Structured Parallel Programming (Patterns for Efficient Computation)
All-in-One Summary
Serial Traps
Serial traps are constructs that make, often unnecessary, serial assumptions.
Parallel Patterns
- Nesting
- patterns can be hierarchically composed (important for modular programming)
- extensively used in serial programming for composability and information hiding
- challenging in parallel programming
The key to implementing nested parallelism is to specify optional, not mandatory, parallelism.
- Map
- divides a problem into a number of uniform parts and represents a regular parallelization (a.k.a. embarrassing parallelism)
- worth using whenever possible
- Fork-Join
- recursively subdivides a problem into subparts (divide-and-conquer)
These three patterns also emphasize that in order to achieve scalable parallelization we should focus on data parallelism: the subdivision of the problem into subproblems, with the number of subproblems able to grow with the overall problem size.
Chapter 1. Introduction
Think Parallel
- Recognize Serial Traps
- Programming in terms of Parallel Patterns that capture best practices and using efficient implementations of these patterns
Design a Parallel Algorithm
When designing a parallel algorithm, it’s important to pay attention to three thinkgs:
- The total amount of computational work.
- The span (i.e., cirtical path).
- The Span of an algorithm is the time it takes to perform the longest chain of tasks that must be performed sequentially. Frequently, imporved performance requires finding an alternative way to solve a problem that shortens the span.
- The total amount of communication (including that implicit in sharing memory).
- Communication is NOT free, nor is its cost uniform. Locallity is a relatively simple abstraction which asserts that memory accesses close together in time and space (and communication between processing units that are close to each other in space) are cheaper than those that are far apart.
Motivation
Three Walls
- Power wall: Unacceptable growth in power usage with clock rate. Power consumption (and heat generation) increases non-linearly as the clock rate increases.
- Instruction-level parallelism (ILP) wall: Limits to available low-level parallelism.
- Superscalar instruction issue (if two nearby instructions do not depend on each other, modern processors can often start them both at the same time)
- Very Large Instruction Word (VLIW) processing (the analysis of which instructions to execute in parallel is done in advance by the compiler)
- Pipelining (many operations are broken into a sequence of stages so that many instructions can be processed at once in an assembly-line fashion)
- Memory wall: A growing discrepancy of processor speeds relative to memory speeds.
- off-chip memory rates have not grown as fast as on-chip computation rates
- there are two problems with memory (and communication):
- latency: subject to fundamental limits, but can be hidden given sufficient additional parallelism
- bandwidth
Algorithms need to be structured to avoid memory access and communication as much as possible, and fundamental limits on latency create even more requirements for parallelism.
Structured Pattern-based Programming
Design Pattern | Algorithm Strategy Patterns | Implementation Patterns |
---|---|---|
Very abstract | Moderate | Very specific |
Desired Properties
Performance
Achievable, scalable, predictable, and tunable.
- Data Parallelism is the key to achieving scalability.
Productivity
Expressive, composable, debuggable, and maintainable.
- Composability is the ability to use a feature without regard to other features being used elsewhere in your program.
Portability
Functionality and performance, across operating systems and compilers.
- Focus on the decomposition of the problem and the design of the algorithm
- Avoid directly using hardware mechanisms.
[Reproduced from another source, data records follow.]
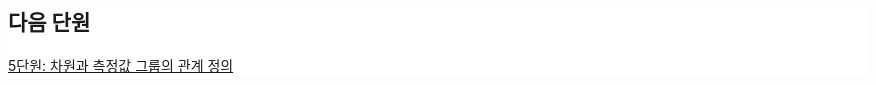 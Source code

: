 ## <a name="next-lesson"></a>다음 단원  
[5단원: 차원과 측정값 그룹의 관계 정의](../analysis-services/lesson-5-defining-relationships-between-dimensions-and-measure-groups.md)  
  
  
  
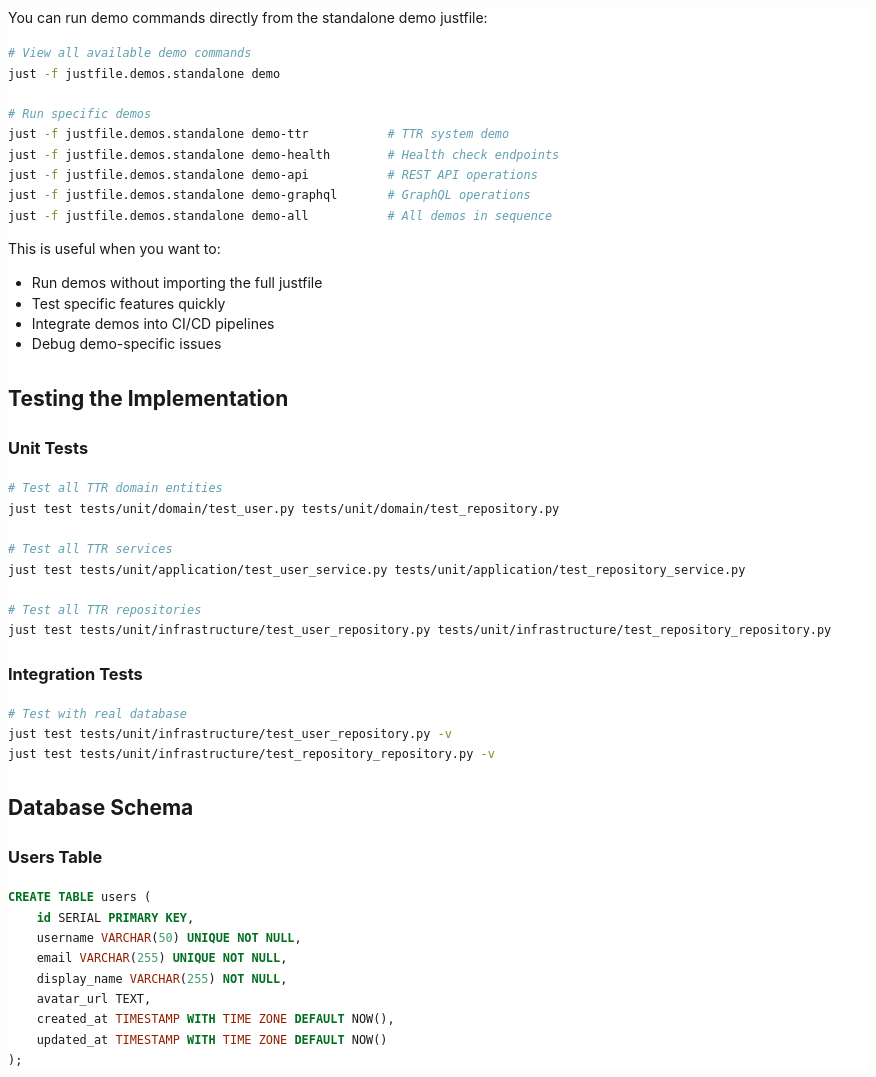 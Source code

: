 You can run demo commands directly from the standalone demo justfile:

```bash
# View all available demo commands
just -f justfile.demos.standalone demo

# Run specific demos
just -f justfile.demos.standalone demo-ttr           # TTR system demo
just -f justfile.demos.standalone demo-health        # Health check endpoints
just -f justfile.demos.standalone demo-api           # REST API operations
just -f justfile.demos.standalone demo-graphql       # GraphQL operations
just -f justfile.demos.standalone demo-all           # All demos in sequence
```

This is useful when you want to:
- Run demos without importing the full justfile
- Test specific features quickly
- Integrate demos into CI/CD pipelines
- Debug demo-specific issues

## Testing the Implementation

### Unit Tests
```bash
# Test all TTR domain entities
just test tests/unit/domain/test_user.py tests/unit/domain/test_repository.py

# Test all TTR services  
just test tests/unit/application/test_user_service.py tests/unit/application/test_repository_service.py

# Test all TTR repositories
just test tests/unit/infrastructure/test_user_repository.py tests/unit/infrastructure/test_repository_repository.py
```

### Integration Tests
```bash
# Test with real database
just test tests/unit/infrastructure/test_user_repository.py -v
just test tests/unit/infrastructure/test_repository_repository.py -v
```

## Database Schema

### Users Table
```sql
CREATE TABLE users (
    id SERIAL PRIMARY KEY,
    username VARCHAR(50) UNIQUE NOT NULL,
    email VARCHAR(255) UNIQUE NOT NULL,
    display_name VARCHAR(255) NOT NULL,
    avatar_url TEXT,
    created_at TIMESTAMP WITH TIME ZONE DEFAULT NOW(),
    updated_at TIMESTAMP WITH TIME ZONE DEFAULT NOW()
);
```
Instead, you should use abstractions that map onto those mechanisms.
- eg: avoid vector intrinsics that map directly onto vector instructions and instead use array operations;
- eg: avoid using threads directly and program in terms of a task abstraction;
Three big reasons to avoid programming directly to specific parallel hardware mechanisms:
- Portability is impaired severely when programming “close to the hardware.”
- Nested parallelism is important and nearly impossible to manage well using the mandatory parallelism implied by specific mechanisms such as threads.
- Other mechanisms for parallelism, such as vectorization, exist and need to be considered. In fact, some implementations of a parallel algorithm might use threads on one machine and vectors on another, or some combination of different mechanisms.